[Collected data]
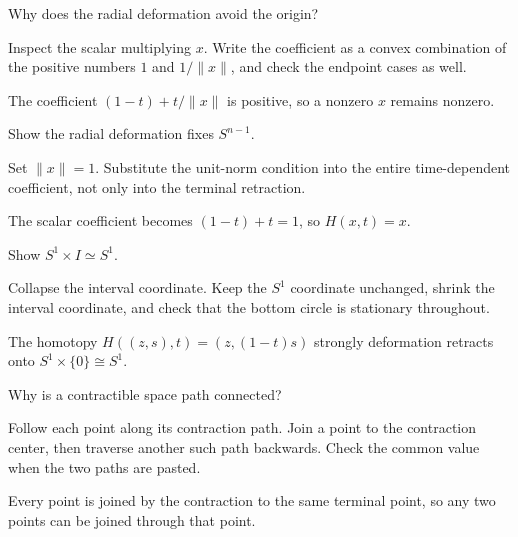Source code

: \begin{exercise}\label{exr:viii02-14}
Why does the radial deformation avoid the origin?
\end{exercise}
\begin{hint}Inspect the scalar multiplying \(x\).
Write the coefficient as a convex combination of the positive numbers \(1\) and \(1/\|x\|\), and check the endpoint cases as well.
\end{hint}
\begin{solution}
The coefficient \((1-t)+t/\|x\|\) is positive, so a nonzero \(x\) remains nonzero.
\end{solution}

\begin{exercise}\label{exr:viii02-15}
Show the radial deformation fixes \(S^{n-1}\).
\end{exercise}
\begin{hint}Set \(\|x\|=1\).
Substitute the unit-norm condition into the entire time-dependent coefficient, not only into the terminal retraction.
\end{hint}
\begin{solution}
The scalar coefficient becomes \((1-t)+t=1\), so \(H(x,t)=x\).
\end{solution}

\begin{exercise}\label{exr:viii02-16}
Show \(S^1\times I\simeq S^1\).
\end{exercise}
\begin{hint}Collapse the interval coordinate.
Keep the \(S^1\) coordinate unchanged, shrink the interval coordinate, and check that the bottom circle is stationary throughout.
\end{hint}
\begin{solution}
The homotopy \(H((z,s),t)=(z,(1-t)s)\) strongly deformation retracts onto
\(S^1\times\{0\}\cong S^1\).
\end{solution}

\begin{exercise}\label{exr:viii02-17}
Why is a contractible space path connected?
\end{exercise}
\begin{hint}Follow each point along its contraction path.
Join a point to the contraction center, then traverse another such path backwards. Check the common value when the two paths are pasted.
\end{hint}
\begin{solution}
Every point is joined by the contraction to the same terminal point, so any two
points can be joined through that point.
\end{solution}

* * *

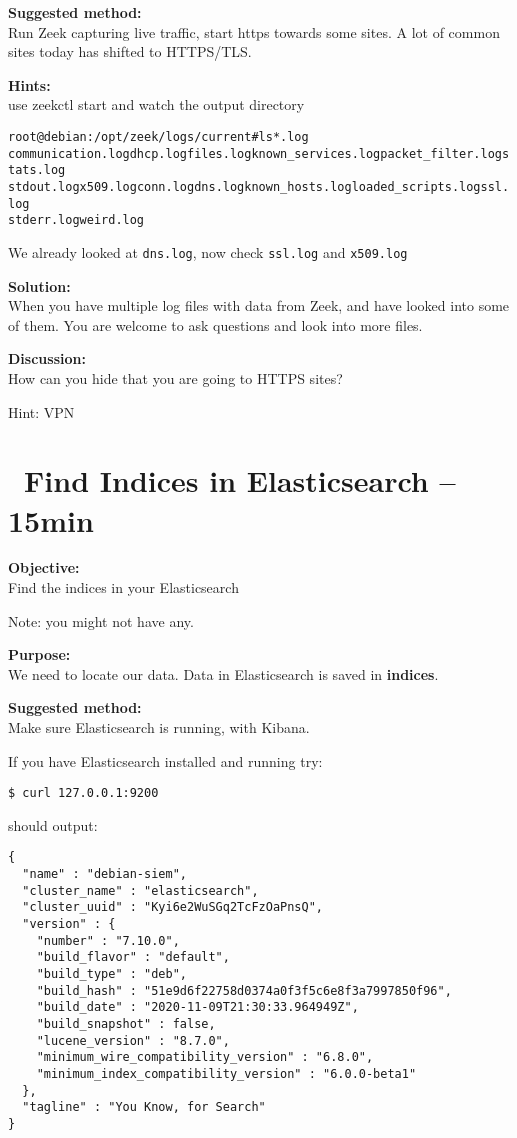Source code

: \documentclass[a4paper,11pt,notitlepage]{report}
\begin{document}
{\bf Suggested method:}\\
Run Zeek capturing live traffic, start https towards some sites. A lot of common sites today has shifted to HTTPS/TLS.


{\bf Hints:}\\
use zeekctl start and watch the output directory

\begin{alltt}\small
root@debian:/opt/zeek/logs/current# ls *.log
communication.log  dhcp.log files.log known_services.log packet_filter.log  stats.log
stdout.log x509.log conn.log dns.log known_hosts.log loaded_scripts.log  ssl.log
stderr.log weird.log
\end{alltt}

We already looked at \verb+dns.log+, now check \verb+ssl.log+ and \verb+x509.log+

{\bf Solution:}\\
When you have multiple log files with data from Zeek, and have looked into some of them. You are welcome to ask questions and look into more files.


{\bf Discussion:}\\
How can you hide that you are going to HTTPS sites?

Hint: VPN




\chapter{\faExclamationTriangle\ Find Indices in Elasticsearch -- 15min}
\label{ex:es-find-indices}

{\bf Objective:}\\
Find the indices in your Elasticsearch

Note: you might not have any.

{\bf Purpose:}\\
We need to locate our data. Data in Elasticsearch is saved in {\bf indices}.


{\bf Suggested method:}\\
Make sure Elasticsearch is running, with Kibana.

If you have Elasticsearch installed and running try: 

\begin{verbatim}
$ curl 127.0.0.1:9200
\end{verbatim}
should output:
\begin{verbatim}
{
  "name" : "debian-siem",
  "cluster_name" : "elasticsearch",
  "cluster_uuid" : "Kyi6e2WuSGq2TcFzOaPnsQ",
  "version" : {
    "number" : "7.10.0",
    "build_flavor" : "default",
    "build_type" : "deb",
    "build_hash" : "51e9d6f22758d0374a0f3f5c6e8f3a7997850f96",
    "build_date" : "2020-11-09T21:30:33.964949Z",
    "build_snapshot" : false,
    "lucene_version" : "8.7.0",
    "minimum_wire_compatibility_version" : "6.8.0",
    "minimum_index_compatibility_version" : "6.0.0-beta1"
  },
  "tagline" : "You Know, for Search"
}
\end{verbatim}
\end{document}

--

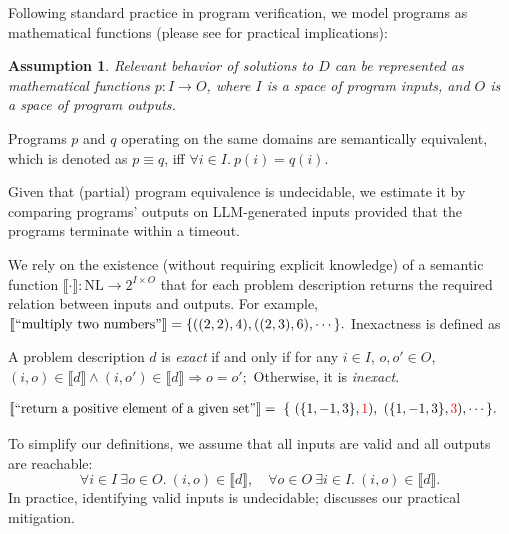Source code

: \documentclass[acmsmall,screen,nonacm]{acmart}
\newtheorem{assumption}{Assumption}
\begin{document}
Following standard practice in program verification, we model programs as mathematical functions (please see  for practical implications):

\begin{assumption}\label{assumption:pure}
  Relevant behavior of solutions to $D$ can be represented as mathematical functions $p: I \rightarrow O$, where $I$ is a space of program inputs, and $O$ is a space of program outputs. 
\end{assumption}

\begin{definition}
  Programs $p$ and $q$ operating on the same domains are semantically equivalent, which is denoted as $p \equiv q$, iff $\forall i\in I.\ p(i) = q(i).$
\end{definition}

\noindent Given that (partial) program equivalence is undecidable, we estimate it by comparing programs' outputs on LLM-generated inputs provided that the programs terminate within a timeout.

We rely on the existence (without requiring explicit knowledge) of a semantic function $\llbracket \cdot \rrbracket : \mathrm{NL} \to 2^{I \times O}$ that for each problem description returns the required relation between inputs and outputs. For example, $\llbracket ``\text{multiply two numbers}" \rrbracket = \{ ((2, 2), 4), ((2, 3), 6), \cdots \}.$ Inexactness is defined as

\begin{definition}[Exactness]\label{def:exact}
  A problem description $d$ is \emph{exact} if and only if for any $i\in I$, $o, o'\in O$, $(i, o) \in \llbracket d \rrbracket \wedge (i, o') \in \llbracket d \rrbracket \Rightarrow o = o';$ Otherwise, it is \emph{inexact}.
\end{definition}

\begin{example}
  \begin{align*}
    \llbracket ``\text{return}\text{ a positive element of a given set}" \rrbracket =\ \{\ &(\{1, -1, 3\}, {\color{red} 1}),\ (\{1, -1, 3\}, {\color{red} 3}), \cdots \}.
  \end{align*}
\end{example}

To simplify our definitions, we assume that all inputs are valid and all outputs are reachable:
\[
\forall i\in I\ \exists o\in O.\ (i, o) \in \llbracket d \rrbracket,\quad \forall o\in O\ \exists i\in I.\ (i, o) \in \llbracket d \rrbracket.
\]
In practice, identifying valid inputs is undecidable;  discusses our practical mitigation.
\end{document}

### Exercise requirements
Of the lines above, extract only those from the line with "The scalar coefficient" to the line with "its contraction path.", both included, exactly as written.

### Output below
The scalar coefficient becomes \((1-t)+t=1\), so \(H(x,t)=x\).
\end{solution}

\begin{exercise}\label{exr:viii02-16}
Show \(S^1\times I\simeq S^1\).
\end{exercise}
\begin{hint}Collapse the interval coordinate.
Keep the \(S^1\) coordinate unchanged, shrink the interval coordinate, and check that the bottom circle is stationary throughout.
\end{hint}
\begin{solution}
The homotopy \(H((z,s),t)=(z,(1-t)s)\) strongly deformation retracts onto
\(S^1\times\{0\}\cong S^1\).
\end{solution}

\begin{exercise}\label{exr:viii02-17}
Why is a contractible space path connected?
\end{exercise}
\begin{hint}Follow each point along its contraction path.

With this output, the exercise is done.